La excavación lleva seis horas y no hay resultados. Los voluntarios rasgan la tierra con los dedos, primero la aflojan pasando la palma como si fuera un cepillo y después la vuelcan en el balde, la hacen gotear como si fuera agua. El estado de ánimo no es el de la mañana, del bullicio no ha quedado nada. Fue por eso que el nombre se escuchó con claridad. Alguien gritó:

—Darío…

Se acerca a la fosa. Apareció algo, una voluntaria se lo alcanza a Javier. Es muy pequeño, oscuro, con tierra impregnada. Hay un presentimiento.

—Sí, sí, sí, esto es hueso. Esto es hueso, sí.

 Javier lo frota entre los dedos.

—Esto puede ser un tiro. Por la forma es el cráneo y esto es un tiro...

A las seis de la tarde poco queda por excavar. Un diente incisivo, parte de un húmero, de un fémur y del cráneo, nada más. Dice Javier: se lo ha comido la tierra.

—Llevo una hora dando vueltas en la cabeza para ver cómo se lo voy a explicar. En cierto modo me siento culpable, pero es que esto no da para más…

Darío continúa sentado junto a la fosa. Javier toma valor y se acerca, se arrodilla a su lado y le habla al oído. Sólo ellos saben qué se dijeron.

—Aunque sea un solo hueso a mí me alcanza, el valor es que algo de su cuerpo pueda descansar en paz.

La misión estaba cumplida. En la puerta de la capilla esperaba un auto, un pequeño ataúd de madera clara y un ramo de flores rojas. La comitiva tomó por el camino comarcal en dirección a Lugo, el camino inverso que en 1936 Severino realizó secuestrado.

El niño de 9 años que recuperó a su padre

—Es un niño de nueve años que recuperó a su padre —ha dicho María—. Sería bueno también que pagara alguien por este asesinato, pero como yo lo vivo mucho desde el plano sentimental, para mí es más importante que el niño de nueve años recupere a su padre.

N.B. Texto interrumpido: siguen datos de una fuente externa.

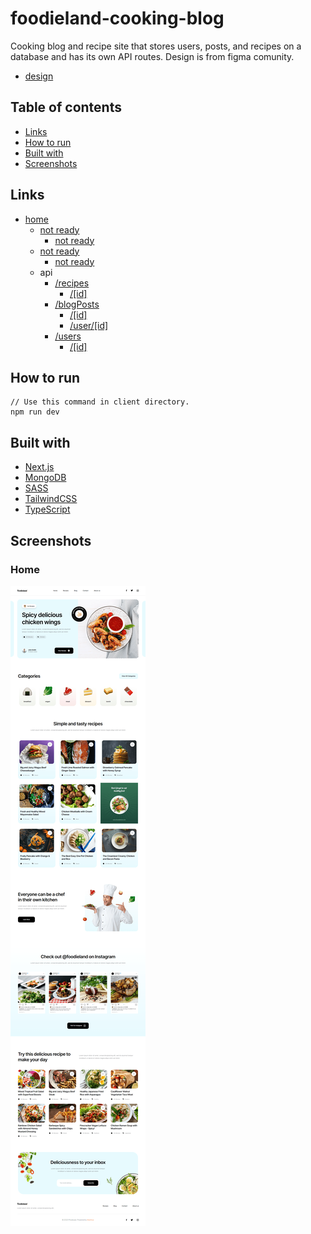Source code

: # foodieland-cooking-blog

Cooking blog and recipe site that stores users, posts, and recipes on a database and has its own API routes. Design is from figma comunity.

- [design](https://www.figma.com/community/file/1093372331682706566)

## Table of contents

- [Links](#links)
- [How to run](#how-to-run)
- [Built with](#built-with)
- [Screenshots](#screenshots)

## Links

- [home]()
    <!-- - [/recipes]()
        - [/6373f9f4061fefa272437741]()
    - [/blog]()
        - [/63753427f2a719d3998759c3]() -->
  - [not ready]()
    - [not ready]()
  - [not ready]()
    - [not ready]()
  - api
    - [/recipes](/api/recipes)
      - [/[id]](/api/recipes/6373f9f4061fefa272437741)
    - [/blogPosts](/api/blogPosts)
      - [/[id]](/api/blogPosts/63753427f2a719d3998759c3)
      - [/user/[id]](/api/blogPosts/user/6375174af2a719d3998759bd)
    - [/users](/api/users)
      - [/[id]](/api/users/6375174af2a719d3998759bd)

## How to run

```
// Use this command in client directory.
npm run dev
```

## Built with

- [Next.js](https://nextjs.org/)
- [MongoDB](https://www.mongodb.com/)
- [SASS](https://sass-lang.com/)
- [TailwindCSS](https://tailwindcss.com/)
- [TypeScript](https://www.typescriptlang.org/)

## Screenshots

### Home

![](./screenshots/screenshotHome.png)
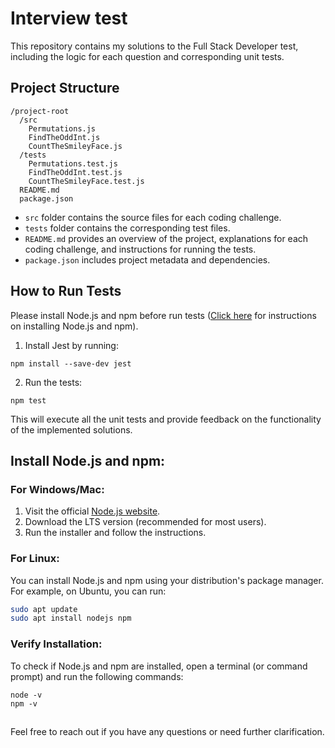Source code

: # Interview test

This repository contains my solutions to the Full Stack Developer test, including the logic for each question and corresponding unit tests.

## Project Structure
```
/project-root
  /src
    Permutations.js
    FindTheOddInt.js
    CountTheSmileyFace.js
  /tests
    Permutations.test.js
    FindTheOddInt.test.js
    CountTheSmileyFace.test.js
  README.md
  package.json
```
- `src` folder contains the source files for each coding challenge.
- `tests` folder contains the corresponding test files.
- `README.md` provides an overview of the project, explanations for each coding challenge, and instructions for running the tests.
- `package.json` includes project metadata and dependencies.

## How to Run Tests
Please install Node.js and npm before run tests ([Click here](#install-nodejs-and-npm) for instructions on installing Node.js and npm).

1. Install Jest by running:
```
npm install --save-dev jest
```
2. Run the tests:
```
npm test
```
This will execute all the unit tests and provide feedback on the functionality of the implemented solutions.

## Install Node.js and npm:
### For Windows/Mac:

1. Visit the official [Node.js website](https://nodejs.org/).
2. Download the LTS version (recommended for most users).
3. Run the installer and follow the instructions.

### For Linux:

You can install Node.js and npm using your distribution's package manager. For example, on Ubuntu, you can run:

```bash
sudo apt update
sudo apt install nodejs npm
```

### Verify Installation:

To check if Node.js and npm are installed, open a terminal (or command prompt) and run the following commands:

```
node -v
npm -v
```

## 

Feel free to reach out if you have any questions or need further clarification.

En el cementerio de Castro do Rei la ceremonia se desarrolló en silencio. Darío dejó el ataúd en la bóveda familiar junto a su madre y colocó una lápida: Papá, descansa en paz, te lo pide tu niño mimado. No hubo discursos, sólo unos aplausos contenidos.

Darío volvió a Buenos Aires y en la casa de Ituzaingó donde vive solo se dio cuenta de que aun tenía una misión.

—Si perdonar significa olvido, yo no perdono. Yo acuso. Todavía quedan dos mil quinientas fosas sin abrir…

Así empezó la demanda contra el franquismo.